Sequence-tagged sites (STSs) facilitate the conversion of a genetic map into a physical map, provide a common basis for the comparison of diverse types of mapping data, are stored and disseminated as electronic data, and are amplified from genomic DNA by polymerase chain reaction (PCR). STSs find application as DNA markers in breeding programs and germplasm management because they offer speed, convenience, reliability, and low cost in genomic analysis, but these applications are currently limited by the small number of STSs available.

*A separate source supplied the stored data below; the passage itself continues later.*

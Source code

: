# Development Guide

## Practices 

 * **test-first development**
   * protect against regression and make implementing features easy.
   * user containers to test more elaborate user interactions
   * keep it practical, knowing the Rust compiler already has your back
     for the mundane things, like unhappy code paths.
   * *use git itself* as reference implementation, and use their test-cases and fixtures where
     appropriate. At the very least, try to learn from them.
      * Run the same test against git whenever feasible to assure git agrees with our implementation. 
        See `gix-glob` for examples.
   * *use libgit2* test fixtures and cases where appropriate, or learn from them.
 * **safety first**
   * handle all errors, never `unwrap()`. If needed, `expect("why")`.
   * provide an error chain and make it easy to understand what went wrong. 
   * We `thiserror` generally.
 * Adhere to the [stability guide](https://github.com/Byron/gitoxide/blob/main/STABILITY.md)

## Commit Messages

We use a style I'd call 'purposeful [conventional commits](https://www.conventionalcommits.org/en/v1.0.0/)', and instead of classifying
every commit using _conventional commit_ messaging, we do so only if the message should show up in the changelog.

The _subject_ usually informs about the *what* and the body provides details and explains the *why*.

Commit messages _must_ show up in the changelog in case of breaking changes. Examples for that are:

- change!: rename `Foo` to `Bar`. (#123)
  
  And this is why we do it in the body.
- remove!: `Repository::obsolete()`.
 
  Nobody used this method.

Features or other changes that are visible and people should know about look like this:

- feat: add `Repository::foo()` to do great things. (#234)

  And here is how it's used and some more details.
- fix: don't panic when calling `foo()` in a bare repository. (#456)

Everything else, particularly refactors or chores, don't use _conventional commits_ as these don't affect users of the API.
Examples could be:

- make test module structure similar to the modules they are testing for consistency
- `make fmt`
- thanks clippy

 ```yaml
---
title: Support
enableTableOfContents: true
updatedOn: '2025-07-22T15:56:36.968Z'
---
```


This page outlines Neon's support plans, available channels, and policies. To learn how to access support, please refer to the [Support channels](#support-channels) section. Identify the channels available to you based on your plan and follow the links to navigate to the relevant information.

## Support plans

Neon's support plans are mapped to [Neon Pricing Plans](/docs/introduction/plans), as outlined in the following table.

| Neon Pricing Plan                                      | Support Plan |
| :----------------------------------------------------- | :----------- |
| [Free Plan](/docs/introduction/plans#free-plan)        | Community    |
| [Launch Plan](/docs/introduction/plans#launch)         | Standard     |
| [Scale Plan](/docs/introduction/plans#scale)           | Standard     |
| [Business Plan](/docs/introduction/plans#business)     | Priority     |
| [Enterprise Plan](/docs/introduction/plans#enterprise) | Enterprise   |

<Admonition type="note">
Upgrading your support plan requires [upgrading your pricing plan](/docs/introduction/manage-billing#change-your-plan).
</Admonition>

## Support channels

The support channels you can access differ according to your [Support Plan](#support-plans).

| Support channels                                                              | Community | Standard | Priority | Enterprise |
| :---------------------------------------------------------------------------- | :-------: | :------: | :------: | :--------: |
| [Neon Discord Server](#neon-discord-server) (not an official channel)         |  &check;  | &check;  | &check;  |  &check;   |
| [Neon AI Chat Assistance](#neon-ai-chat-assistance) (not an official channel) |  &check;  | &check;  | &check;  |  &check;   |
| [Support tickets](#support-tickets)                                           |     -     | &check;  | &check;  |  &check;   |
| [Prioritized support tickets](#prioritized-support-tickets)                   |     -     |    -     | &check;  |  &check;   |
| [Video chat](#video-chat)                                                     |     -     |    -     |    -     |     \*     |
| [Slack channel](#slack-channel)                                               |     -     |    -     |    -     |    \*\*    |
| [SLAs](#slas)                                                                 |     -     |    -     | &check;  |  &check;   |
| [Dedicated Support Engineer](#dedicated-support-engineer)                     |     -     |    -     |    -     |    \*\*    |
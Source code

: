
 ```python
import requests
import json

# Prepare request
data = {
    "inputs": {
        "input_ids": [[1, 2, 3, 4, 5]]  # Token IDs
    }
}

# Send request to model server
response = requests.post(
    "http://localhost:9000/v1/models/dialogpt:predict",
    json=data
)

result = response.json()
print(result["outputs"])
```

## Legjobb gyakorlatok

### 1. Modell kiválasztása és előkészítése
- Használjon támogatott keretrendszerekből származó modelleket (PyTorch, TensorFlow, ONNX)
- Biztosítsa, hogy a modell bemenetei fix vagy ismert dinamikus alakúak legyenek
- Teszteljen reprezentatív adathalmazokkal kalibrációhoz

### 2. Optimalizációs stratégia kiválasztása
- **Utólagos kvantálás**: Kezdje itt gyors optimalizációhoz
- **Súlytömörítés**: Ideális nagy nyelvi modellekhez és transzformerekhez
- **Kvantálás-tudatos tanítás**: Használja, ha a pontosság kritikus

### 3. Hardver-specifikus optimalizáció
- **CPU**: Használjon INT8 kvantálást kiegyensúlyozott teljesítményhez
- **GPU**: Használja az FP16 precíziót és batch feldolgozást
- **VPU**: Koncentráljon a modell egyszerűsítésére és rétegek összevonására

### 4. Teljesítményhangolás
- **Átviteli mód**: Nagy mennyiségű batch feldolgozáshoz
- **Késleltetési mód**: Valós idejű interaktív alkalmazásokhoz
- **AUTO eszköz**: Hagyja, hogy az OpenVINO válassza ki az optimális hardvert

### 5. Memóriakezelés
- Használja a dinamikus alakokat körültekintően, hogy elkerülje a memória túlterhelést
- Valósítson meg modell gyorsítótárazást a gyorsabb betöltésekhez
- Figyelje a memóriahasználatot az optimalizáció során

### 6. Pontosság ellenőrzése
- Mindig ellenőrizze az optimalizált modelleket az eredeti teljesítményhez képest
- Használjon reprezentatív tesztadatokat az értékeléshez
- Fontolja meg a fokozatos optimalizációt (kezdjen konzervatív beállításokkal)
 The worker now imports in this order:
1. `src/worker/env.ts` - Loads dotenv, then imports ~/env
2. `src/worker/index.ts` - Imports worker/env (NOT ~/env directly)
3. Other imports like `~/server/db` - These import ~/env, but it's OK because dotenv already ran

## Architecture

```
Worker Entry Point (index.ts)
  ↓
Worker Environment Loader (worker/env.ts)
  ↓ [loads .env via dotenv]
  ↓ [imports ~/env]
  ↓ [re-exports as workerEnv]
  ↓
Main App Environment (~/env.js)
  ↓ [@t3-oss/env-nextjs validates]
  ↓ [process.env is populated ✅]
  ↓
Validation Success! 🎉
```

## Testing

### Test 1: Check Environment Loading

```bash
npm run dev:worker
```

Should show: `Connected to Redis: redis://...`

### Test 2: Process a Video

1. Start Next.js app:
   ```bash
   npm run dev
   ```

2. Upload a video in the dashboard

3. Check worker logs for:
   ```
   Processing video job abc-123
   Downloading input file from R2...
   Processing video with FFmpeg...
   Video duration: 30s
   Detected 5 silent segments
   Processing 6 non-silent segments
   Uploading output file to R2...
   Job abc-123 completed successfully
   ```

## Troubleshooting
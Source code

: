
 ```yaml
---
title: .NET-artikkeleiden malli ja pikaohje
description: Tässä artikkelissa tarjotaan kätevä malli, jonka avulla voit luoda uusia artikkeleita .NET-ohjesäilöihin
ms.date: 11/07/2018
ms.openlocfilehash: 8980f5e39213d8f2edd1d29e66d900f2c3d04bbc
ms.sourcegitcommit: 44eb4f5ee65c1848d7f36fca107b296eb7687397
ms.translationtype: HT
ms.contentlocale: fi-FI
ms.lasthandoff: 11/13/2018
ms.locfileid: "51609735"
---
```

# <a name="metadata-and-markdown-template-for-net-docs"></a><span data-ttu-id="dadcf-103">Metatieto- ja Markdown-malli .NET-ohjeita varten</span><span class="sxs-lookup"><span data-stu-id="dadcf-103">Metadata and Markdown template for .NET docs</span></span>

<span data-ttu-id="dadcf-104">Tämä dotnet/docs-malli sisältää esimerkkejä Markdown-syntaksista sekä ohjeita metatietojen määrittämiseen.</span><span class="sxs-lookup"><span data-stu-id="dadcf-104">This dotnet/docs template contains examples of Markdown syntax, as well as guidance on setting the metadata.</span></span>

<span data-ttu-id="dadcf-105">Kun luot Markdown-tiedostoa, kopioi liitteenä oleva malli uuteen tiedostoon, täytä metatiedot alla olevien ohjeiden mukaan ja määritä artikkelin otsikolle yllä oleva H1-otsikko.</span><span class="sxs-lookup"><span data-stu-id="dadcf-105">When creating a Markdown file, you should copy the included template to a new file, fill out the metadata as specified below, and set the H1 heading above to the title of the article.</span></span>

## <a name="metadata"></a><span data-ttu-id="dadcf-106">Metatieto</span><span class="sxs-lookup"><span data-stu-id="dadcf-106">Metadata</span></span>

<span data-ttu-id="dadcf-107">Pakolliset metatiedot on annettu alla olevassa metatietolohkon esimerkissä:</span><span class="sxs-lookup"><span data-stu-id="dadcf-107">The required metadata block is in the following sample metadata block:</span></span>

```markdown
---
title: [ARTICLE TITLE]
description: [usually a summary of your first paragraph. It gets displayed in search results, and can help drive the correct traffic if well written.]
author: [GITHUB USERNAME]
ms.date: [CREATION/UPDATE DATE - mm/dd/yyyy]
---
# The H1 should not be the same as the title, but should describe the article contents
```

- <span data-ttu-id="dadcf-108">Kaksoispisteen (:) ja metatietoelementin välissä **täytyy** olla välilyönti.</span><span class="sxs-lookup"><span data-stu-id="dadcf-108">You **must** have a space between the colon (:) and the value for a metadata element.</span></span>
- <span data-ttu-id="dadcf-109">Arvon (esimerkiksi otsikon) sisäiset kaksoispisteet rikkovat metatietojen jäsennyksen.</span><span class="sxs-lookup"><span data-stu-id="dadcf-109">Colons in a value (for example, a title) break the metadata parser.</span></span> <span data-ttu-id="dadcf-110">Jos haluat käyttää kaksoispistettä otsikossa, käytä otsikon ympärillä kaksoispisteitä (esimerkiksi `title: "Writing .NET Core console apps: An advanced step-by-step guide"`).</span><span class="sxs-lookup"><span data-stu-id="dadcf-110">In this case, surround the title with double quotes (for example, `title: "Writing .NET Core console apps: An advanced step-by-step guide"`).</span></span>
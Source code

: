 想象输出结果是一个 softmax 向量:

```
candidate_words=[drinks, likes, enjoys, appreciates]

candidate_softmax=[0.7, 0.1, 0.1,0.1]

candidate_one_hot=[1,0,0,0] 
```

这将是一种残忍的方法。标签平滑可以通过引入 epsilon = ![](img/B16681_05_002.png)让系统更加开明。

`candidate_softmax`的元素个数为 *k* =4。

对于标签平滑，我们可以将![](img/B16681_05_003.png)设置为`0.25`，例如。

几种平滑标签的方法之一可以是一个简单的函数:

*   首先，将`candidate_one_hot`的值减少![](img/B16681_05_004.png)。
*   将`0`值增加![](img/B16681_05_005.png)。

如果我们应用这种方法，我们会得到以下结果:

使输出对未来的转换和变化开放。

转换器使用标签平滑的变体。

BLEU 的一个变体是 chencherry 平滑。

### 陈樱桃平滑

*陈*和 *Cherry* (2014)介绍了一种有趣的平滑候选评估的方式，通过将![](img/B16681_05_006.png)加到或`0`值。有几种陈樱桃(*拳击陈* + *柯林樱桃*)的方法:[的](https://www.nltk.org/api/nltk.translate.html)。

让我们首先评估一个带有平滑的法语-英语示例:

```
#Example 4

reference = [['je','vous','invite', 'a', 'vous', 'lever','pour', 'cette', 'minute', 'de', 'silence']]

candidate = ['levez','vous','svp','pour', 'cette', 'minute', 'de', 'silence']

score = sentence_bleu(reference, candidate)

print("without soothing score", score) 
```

We report here the terminal sequencing of 354 DNA markers of the Cornell-IRRI genetic map of rice and the conversion of 100 of them into STSs by synthesis of pairs of PCR primers. PCR was used to amplify the corresponding loci from genomic DNA of IR36 (indica), Taichung 65 (japonica), and Oryza longistaminata (AA genome wild species). More than half of the RZ clones amplified DNA segments that were 0.1-2.0 kbp larger than expected, presumably because of the presence of introns. Amplicon length polymorphisms were detected between O. sativa and O. longistaminata for about one quarter of the clones. The applications of STSs are illustrated by reference to 1) DNA marker-aided selection for pyramiding of bacterial blight resistance genes, 2) breeding for gall midge resistance, 3) monitoring the inheritance of transgenes, and 4) analysis of genetic variation of AA genome wild species.